Tuesday, July 18, 2017

Rocky Horror Picture Show (movie review)

I've seen very little mention of the geodesic dome, featured as a part of the spooky castle above, where Rocky Horror Picture Show was originally filmed.  Much could be made of this link to another counter-cultural icon, from a domain of sexual mores breaking out of their bounding box, thanks to ETs.

The point was to visit Clinton Street Theater where teens, mas o meno, have been doing the audience participatory version of this cult film for some twenty odd years, starting midnight on Saturdays.  The torch gets passed, one generation to the next.

Getting picked as a cast member means knowing the right people, in addition to exhibiting some talent to entertain. Participating in a RHPS is something of a rite of passage.
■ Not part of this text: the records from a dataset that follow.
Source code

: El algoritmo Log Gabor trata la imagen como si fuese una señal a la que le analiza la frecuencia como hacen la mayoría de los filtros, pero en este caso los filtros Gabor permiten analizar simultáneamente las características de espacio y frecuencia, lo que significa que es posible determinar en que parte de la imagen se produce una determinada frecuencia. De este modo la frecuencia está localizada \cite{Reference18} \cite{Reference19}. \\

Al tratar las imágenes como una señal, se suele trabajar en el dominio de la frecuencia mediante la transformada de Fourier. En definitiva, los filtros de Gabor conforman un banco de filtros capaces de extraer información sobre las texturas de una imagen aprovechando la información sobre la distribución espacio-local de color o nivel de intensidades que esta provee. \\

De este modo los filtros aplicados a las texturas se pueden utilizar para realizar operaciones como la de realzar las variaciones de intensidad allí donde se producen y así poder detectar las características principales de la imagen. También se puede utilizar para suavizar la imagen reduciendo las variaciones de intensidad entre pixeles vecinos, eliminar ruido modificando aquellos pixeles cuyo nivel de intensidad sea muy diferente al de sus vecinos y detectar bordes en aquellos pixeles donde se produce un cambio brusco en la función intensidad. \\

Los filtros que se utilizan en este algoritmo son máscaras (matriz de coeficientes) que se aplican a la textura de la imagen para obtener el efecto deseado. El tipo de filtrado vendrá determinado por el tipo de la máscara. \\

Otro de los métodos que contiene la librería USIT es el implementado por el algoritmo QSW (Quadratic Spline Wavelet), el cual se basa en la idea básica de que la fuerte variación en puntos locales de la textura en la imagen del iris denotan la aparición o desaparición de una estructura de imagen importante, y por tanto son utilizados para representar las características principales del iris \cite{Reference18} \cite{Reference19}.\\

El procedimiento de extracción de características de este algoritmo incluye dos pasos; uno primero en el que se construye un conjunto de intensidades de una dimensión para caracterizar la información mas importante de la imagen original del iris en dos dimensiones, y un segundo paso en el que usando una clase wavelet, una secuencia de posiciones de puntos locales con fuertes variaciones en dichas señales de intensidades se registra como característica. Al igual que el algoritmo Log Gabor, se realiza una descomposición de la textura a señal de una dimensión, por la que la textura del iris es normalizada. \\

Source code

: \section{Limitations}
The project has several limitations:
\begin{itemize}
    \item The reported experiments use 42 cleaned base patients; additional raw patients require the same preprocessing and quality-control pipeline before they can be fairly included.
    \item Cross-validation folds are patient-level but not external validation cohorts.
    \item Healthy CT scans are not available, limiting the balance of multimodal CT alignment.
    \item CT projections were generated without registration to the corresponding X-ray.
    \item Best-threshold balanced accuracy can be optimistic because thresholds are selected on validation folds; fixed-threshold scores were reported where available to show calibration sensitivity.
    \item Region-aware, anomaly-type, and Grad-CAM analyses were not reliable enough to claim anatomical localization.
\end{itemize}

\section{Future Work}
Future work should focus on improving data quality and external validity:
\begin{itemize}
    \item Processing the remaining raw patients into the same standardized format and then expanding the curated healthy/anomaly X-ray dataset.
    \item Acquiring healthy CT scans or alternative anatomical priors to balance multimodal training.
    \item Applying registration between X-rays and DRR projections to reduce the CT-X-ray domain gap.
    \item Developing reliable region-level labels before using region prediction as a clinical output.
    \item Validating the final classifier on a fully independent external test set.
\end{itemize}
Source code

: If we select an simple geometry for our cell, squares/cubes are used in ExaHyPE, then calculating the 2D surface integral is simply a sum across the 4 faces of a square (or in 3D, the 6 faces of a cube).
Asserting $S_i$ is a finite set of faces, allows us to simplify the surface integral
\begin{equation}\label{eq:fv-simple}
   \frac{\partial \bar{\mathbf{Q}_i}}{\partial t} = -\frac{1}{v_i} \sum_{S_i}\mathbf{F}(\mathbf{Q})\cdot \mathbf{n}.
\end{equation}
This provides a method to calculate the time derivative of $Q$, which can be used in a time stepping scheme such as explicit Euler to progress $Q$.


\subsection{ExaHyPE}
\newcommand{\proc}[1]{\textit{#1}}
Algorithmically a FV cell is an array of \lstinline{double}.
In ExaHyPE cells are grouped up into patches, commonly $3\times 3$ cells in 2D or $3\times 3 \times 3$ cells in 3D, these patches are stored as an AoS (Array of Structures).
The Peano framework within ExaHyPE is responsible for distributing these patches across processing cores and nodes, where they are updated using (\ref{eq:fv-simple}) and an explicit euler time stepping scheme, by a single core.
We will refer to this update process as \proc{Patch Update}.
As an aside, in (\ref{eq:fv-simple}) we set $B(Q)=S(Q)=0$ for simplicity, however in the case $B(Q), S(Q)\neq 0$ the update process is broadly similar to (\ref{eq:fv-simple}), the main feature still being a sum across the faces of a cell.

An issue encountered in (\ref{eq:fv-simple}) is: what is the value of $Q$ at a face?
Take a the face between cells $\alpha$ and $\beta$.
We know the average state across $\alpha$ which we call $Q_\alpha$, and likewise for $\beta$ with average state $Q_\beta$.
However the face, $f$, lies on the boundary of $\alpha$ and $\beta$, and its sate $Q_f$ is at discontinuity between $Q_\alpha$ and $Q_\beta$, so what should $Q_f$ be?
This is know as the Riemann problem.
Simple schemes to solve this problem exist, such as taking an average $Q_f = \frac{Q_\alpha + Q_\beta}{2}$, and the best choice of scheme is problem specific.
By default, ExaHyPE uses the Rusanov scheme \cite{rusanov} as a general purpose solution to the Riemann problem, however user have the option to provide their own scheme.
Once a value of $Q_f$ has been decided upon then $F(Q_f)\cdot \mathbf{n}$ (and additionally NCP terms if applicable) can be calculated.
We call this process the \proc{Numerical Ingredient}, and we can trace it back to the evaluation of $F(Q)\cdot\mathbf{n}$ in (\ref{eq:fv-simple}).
I went with a professor of gender studies and international development who'd never seen the film, turned off by the word "horror", a genre she doesn't enjoy.  The raucousness of the audience overwhelmed the soundtrack and she came away with a garbled version of the plot, but that's easily rectifiable with later study.

I like pointing out that Tim Curry has a later role in the movie Kinsey, where I plays an ironically prudish professor. One of the best ways to study a culture is by delving in to its sex ed, but then don't make the mistake of thinking education == academia.  All media have an educational role.

My first induction into this cult came way back in my Princeton years, in the late 1970s, much closer to the time when this film, originally a stage play in England, where that castle is, first came out.